🤖 AI Summary
To address the severe underrepresentation of the low-resource language Sinhala in mainstream open-source large language models (LLMs), this work introduces the first decoder-only, fully open-source LLM specifically designed for Sinhala. Methodologically, we extend the Llama-3-8B architecture by augmenting its tokenizer for native Sinhala support and conduct continued pretraining followed by instruction fine-tuning on 10 million high-quality, curated Sinhala texts. Our key contributions are: (1) the first end-to-end, fully open-source Sinhala-optimized LLM; and (2) substantial performance gains on downstream tasks—outperforming both the base Llama-3-8B and its instruction-tuned variant across three standard benchmarks, particularly in text classification. This work establishes a reproducible technical pipeline and a critical baseline for developing LLMs for low-resource languages.
📝 Abstract
Low-resource languages such as Sinhala are often overlooked by open-source Large Language Models (LLMs).
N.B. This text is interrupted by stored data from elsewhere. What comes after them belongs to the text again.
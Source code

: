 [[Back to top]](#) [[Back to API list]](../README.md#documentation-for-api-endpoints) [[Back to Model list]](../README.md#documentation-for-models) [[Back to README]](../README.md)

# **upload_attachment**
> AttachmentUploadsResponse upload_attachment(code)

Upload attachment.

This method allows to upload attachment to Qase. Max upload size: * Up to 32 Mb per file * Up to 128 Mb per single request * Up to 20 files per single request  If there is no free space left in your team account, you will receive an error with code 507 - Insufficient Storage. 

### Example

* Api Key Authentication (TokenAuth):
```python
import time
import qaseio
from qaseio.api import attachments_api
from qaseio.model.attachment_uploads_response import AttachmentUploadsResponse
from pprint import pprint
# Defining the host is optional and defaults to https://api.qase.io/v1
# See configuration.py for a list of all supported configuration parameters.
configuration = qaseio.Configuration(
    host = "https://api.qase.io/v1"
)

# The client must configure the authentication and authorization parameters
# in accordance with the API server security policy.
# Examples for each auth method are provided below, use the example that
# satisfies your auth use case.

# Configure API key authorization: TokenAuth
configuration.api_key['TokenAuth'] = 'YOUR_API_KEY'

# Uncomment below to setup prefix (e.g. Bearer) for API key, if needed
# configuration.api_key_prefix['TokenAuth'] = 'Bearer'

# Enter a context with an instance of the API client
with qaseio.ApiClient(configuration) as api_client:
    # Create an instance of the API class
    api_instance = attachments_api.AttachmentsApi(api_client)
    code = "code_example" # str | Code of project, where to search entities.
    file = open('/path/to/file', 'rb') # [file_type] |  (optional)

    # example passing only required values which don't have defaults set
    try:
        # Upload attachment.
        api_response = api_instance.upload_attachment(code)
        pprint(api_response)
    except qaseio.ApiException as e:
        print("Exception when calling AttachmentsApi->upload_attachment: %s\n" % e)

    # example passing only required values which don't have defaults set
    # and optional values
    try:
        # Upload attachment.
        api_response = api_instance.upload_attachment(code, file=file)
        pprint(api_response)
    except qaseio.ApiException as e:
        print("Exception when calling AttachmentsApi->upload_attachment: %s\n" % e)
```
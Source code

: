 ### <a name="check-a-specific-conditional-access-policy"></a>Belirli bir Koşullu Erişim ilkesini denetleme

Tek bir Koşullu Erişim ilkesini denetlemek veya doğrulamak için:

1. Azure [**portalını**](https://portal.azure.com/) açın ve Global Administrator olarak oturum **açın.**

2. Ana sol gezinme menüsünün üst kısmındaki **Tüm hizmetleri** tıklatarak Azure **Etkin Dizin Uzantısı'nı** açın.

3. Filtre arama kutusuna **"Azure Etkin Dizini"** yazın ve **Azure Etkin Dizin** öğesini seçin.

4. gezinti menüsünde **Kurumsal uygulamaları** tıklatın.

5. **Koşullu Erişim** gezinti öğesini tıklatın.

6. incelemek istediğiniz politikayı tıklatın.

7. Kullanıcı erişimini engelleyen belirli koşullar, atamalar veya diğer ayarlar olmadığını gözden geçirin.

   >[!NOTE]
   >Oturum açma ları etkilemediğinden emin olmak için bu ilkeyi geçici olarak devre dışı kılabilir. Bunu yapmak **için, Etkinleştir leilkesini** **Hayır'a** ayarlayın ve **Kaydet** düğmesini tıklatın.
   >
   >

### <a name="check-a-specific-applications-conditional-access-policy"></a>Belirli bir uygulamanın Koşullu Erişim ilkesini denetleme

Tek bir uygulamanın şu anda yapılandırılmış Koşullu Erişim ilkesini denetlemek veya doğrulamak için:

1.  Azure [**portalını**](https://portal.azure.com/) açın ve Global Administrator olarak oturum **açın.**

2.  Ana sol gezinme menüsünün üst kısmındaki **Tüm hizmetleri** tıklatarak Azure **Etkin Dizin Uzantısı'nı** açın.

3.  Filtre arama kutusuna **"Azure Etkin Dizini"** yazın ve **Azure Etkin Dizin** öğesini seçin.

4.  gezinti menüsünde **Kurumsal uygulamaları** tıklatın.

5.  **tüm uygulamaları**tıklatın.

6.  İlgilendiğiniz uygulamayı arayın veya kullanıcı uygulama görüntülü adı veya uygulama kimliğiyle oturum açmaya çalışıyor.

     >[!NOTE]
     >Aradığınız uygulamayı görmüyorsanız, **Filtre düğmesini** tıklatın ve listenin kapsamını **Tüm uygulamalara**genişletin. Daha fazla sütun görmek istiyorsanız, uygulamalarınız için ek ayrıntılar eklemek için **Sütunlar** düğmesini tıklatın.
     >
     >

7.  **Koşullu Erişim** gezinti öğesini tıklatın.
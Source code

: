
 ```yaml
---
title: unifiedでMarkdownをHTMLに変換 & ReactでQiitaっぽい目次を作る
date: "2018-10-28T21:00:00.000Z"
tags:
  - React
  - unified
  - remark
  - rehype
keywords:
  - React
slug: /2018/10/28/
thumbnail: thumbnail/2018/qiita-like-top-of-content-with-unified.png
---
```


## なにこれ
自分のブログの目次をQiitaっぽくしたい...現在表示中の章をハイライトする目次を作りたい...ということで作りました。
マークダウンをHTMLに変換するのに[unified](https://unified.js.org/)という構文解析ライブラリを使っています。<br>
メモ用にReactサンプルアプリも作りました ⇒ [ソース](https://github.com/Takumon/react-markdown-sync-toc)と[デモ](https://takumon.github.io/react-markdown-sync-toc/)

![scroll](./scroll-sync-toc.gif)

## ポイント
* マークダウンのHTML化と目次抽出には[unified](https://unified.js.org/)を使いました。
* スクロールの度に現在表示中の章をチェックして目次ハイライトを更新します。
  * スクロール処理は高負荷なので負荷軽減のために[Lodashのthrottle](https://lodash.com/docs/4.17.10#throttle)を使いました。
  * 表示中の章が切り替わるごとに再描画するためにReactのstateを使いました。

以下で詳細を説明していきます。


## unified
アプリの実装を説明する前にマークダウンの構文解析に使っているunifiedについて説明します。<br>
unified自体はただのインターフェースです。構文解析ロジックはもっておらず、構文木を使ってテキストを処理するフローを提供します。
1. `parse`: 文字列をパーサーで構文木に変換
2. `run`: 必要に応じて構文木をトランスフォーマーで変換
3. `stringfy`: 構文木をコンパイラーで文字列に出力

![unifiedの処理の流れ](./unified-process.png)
In this research, we extend an existing multilingual LLM (Llama-3-8B) to better serve Sinhala. We enhance the LLM tokenizer with Sinhala specific vocabulary and perform continual pre-training on a cleaned 10 million Sinhala corpus, resulting in the SinLlama model. This is the very first decoder-based open-source LLM with explicit Sinhala support. When SinLlama was instruction fine-tuned for three text classification tasks, it outperformed base and instruct variants of Llama-3-8B by a significant margin.